* _Work item_: Output every line from the beginning of the records through the line that contains "los aeropuertos y", exactly as it appears.

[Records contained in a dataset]
------------------------------------------------------------------------

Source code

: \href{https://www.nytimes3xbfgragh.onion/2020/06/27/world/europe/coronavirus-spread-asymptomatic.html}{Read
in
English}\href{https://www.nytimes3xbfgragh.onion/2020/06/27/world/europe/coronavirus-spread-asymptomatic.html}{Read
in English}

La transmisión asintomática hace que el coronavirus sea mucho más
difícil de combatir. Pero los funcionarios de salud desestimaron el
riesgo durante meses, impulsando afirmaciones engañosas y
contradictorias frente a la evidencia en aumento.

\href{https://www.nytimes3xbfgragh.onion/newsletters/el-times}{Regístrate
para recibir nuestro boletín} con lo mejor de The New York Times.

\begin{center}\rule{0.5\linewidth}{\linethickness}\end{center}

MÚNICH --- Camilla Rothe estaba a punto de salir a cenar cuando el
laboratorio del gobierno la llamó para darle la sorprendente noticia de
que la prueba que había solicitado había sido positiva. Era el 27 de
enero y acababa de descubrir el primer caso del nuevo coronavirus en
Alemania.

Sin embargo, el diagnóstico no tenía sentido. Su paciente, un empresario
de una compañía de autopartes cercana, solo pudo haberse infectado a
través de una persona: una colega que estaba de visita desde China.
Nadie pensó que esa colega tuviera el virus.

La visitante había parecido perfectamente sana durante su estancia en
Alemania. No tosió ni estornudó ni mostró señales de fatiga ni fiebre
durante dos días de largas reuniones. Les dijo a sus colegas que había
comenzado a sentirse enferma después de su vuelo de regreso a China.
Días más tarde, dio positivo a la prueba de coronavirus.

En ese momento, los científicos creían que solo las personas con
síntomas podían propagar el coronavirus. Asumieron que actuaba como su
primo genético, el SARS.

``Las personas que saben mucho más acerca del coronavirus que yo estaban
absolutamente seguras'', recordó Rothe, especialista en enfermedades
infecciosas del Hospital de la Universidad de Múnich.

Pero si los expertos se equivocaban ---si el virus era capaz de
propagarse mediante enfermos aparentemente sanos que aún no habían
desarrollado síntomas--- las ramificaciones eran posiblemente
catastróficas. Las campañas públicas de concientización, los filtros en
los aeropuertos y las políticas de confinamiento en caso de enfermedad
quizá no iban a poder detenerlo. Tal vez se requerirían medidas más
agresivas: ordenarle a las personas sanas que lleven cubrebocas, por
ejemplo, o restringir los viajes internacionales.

------------------------------------------------------------------------

* _Solution to this task_:
Source code

: \href{https://www.nytimes3xbfgragh.onion/2020/06/27/world/europe/coronavirus-spread-asymptomatic.html}{Read
in
English}\href{https://www.nytimes3xbfgragh.onion/2020/06/27/world/europe/coronavirus-spread-asymptomatic.html}{Read
in English}

La transmisión asintomática hace que el coronavirus sea mucho más
difícil de combatir. Pero los funcionarios de salud desestimaron el
riesgo durante meses, impulsando afirmaciones engañosas y
contradictorias frente a la evidencia en aumento.

\href{https://www.nytimes3xbfgragh.onion/newsletters/el-times}{Regístrate
para recibir nuestro boletín} con lo mejor de The New York Times.

\begin{center}\rule{0.5\linewidth}{\linethickness}\end{center}

MÚNICH --- Camilla Rothe estaba a punto de salir a cenar cuando el
laboratorio del gobierno la llamó para darle la sorprendente noticia de
que la prueba que había solicitado había sido positiva. Era el 27 de
enero y acababa de descubrir el primer caso del nuevo coronavirus en
Alemania.

Sin embargo, el diagnóstico no tenía sentido. Su paciente, un empresario
de una compañía de autopartes cercana, solo pudo haberse infectado a
través de una persona: una colega que estaba de visita desde China.
Nadie pensó que esa colega tuviera el virus.

La visitante había parecido perfectamente sana durante su estancia en
Alemania. No tosió ni estornudó ni mostró señales de fatiga ni fiebre
durante dos días de largas reuniones. Les dijo a sus colegas que había
comenzado a sentirse enferma después de su vuelo de regreso a China.
Días más tarde, dio positivo a la prueba de coronavirus.

En ese momento, los científicos creían que solo las personas con
síntomas podían propagar el coronavirus. Asumieron que actuaba como su
primo genético, el SARS.

``Las personas que saben mucho más acerca del coronavirus que yo estaban
absolutamente seguras'', recordó Rothe, especialista en enfermedades
infecciosas del Hospital de la Universidad de Múnich.

Pero si los expertos se equivocaban ---si el virus era capaz de
propagarse mediante enfermos aparentemente sanos que aún no habían
desarrollado síntomas--- las ramificaciones eran posiblemente
catastróficas. Las campañas públicas de concientización, los filtros en
los aeropuertos y las políticas de confinamiento en caso de enfermedad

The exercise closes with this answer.